The sunny morning air of spring was filled with the scent from the volley of the last round as taps began to sound out of the sole military trumpet. Six burial guards picked the draped American flag off the coffin and began folding, on cue, with the last blown note.
Attired in full military dress and a black armband around my left arm, hands encased in dress white gloves, I stand at attention saluting the coffin in front of me, ready to receive the triangularly folded flag, stars up.
Stationed with the 6th Army at Fort Lewis, Wash., during the Vietnam conflict, I had been given temporary duty orders to escort a body by train from Oakland, Calif., to Seattle.
Fallen veterans are given honorable military courtesy during their last moments above ground. This includes such items as a fellow soldier of equal rank to accompany the body during the journey overland to the final resting place, no drinking of alcohol, and saluting each movement of the coffin in the transport process.
We transferred trains to Portland, Ore. I was at the baggage car as the trainmen lifted the burdensome coffin to the dolly. I saluted and began to walk beside the loaded cart as the men pulled it away. One of the men turned to me and stated, "You don't have to do this, we can get it on the other train OK without your help."
I snapped back, "I do it out of respect!"
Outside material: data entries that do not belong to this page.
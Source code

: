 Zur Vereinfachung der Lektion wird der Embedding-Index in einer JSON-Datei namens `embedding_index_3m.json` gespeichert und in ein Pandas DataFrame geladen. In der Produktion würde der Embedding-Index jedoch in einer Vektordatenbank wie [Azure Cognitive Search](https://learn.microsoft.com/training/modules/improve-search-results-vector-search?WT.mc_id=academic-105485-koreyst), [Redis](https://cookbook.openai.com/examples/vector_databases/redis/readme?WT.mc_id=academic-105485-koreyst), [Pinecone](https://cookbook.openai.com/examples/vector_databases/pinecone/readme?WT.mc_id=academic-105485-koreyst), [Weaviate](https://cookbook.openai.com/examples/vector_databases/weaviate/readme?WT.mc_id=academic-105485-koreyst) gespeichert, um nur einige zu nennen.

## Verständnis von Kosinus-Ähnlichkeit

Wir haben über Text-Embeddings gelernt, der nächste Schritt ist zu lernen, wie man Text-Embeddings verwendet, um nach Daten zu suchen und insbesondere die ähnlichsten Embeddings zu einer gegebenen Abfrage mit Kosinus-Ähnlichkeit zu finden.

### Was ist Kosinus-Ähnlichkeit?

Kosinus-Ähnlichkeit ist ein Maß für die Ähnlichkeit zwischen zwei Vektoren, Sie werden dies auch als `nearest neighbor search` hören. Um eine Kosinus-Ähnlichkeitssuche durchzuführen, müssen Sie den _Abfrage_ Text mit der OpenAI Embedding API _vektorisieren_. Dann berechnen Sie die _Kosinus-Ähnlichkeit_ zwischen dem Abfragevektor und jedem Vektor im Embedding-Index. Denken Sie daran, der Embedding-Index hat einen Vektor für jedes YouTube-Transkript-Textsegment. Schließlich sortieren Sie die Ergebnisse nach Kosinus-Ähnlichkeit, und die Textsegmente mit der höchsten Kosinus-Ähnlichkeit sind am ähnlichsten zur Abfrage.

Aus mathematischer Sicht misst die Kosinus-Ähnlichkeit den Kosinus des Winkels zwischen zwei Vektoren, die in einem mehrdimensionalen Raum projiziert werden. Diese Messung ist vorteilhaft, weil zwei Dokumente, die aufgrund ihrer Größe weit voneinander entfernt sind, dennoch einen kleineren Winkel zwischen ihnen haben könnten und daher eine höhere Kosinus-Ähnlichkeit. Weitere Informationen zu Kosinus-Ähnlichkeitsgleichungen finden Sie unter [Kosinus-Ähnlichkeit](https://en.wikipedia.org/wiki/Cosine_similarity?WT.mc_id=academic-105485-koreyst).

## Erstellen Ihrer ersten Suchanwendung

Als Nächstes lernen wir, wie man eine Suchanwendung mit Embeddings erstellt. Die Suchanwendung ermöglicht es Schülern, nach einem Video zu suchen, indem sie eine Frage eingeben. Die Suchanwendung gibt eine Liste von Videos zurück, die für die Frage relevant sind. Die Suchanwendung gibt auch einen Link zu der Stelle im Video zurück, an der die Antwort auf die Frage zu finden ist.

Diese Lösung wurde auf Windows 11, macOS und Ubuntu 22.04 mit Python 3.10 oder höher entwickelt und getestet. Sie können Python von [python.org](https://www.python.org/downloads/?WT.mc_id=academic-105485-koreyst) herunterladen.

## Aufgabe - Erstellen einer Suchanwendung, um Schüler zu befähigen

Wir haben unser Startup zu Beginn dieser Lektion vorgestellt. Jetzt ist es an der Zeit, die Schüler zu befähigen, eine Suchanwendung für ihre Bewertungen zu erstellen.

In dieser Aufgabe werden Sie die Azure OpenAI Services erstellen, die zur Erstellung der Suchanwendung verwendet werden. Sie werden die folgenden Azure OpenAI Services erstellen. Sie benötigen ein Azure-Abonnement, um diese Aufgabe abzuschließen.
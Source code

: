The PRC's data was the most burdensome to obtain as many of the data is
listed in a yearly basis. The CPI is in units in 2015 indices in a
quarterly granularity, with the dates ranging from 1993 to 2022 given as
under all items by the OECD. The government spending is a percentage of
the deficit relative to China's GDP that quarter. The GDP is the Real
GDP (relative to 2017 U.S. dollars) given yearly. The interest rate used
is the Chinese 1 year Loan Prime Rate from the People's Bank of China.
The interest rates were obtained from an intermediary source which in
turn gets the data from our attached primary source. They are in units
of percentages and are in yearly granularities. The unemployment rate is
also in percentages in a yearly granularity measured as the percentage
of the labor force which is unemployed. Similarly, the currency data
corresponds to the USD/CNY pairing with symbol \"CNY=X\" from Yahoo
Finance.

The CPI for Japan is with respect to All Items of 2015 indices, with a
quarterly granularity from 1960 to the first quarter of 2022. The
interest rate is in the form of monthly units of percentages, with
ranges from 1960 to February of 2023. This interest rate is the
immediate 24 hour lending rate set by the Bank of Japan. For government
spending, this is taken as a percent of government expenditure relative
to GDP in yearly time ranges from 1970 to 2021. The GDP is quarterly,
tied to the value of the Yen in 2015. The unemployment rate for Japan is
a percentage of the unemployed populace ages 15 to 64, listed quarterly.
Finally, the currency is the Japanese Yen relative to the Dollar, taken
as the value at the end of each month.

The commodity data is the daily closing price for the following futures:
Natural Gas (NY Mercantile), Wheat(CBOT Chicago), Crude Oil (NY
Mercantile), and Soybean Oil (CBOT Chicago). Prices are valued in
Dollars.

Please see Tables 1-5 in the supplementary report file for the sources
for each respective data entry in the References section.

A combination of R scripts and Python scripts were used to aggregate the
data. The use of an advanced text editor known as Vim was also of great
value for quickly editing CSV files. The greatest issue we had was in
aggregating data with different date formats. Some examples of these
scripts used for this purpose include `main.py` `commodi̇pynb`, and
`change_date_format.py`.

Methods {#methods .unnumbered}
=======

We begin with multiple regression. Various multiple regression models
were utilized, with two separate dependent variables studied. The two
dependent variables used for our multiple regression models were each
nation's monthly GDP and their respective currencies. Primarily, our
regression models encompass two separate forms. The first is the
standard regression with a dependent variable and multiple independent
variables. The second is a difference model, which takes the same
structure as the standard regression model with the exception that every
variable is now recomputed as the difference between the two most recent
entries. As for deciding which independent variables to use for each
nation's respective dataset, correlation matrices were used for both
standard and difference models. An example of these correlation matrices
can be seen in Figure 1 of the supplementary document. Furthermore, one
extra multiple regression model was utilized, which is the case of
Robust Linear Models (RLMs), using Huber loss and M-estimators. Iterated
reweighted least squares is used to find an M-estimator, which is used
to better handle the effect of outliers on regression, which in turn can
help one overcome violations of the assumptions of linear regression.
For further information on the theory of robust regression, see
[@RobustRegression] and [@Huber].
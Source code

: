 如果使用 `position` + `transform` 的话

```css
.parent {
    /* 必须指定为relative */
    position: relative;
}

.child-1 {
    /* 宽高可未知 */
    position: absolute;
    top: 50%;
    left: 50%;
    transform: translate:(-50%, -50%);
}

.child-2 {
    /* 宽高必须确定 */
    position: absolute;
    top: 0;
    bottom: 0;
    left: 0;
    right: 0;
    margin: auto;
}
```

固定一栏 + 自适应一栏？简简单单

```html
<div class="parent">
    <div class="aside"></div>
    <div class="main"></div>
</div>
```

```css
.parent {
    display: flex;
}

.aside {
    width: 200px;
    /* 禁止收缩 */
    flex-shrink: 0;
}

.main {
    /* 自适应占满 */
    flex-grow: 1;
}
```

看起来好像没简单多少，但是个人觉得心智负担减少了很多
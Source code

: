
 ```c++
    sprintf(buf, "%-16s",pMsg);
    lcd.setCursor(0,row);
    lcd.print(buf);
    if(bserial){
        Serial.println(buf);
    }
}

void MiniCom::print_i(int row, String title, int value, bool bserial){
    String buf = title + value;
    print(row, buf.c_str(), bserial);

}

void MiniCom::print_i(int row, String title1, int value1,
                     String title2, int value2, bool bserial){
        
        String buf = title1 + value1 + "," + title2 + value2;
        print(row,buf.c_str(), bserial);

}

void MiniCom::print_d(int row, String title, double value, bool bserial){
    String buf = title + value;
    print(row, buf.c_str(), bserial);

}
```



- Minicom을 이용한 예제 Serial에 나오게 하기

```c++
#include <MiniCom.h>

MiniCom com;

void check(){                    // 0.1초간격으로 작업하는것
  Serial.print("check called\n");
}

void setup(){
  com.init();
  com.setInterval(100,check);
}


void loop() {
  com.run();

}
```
With this same respect, I accept the folded American flag from the captain of the burial guards. I do an about-face and begin my walk to present to the young, pregnant widow the flag of the country for which her husband gave his life.
Each step becomes a burden as I move closer to her. She is seated, dressed in black, crying tears with her grief. I have come to know her and the slain soldier's family after I arrived in Seattle. She and his parents were at the parked silver hearse when I arrived with the coffin at the depot. I was taken under wing and given a place to stay at their home until after the funeral.
Now it has become my duty to present to this young woman our country's flag. I greet her: "Debbie, I present to you the flag of our country that Steve has so graciously laid down his life to defend and so honored by his death." I hand the flag to her, stars up, salute and do an about-face. In my turn, the sorrow of this touching moment overcomes me, and tears stream down my face.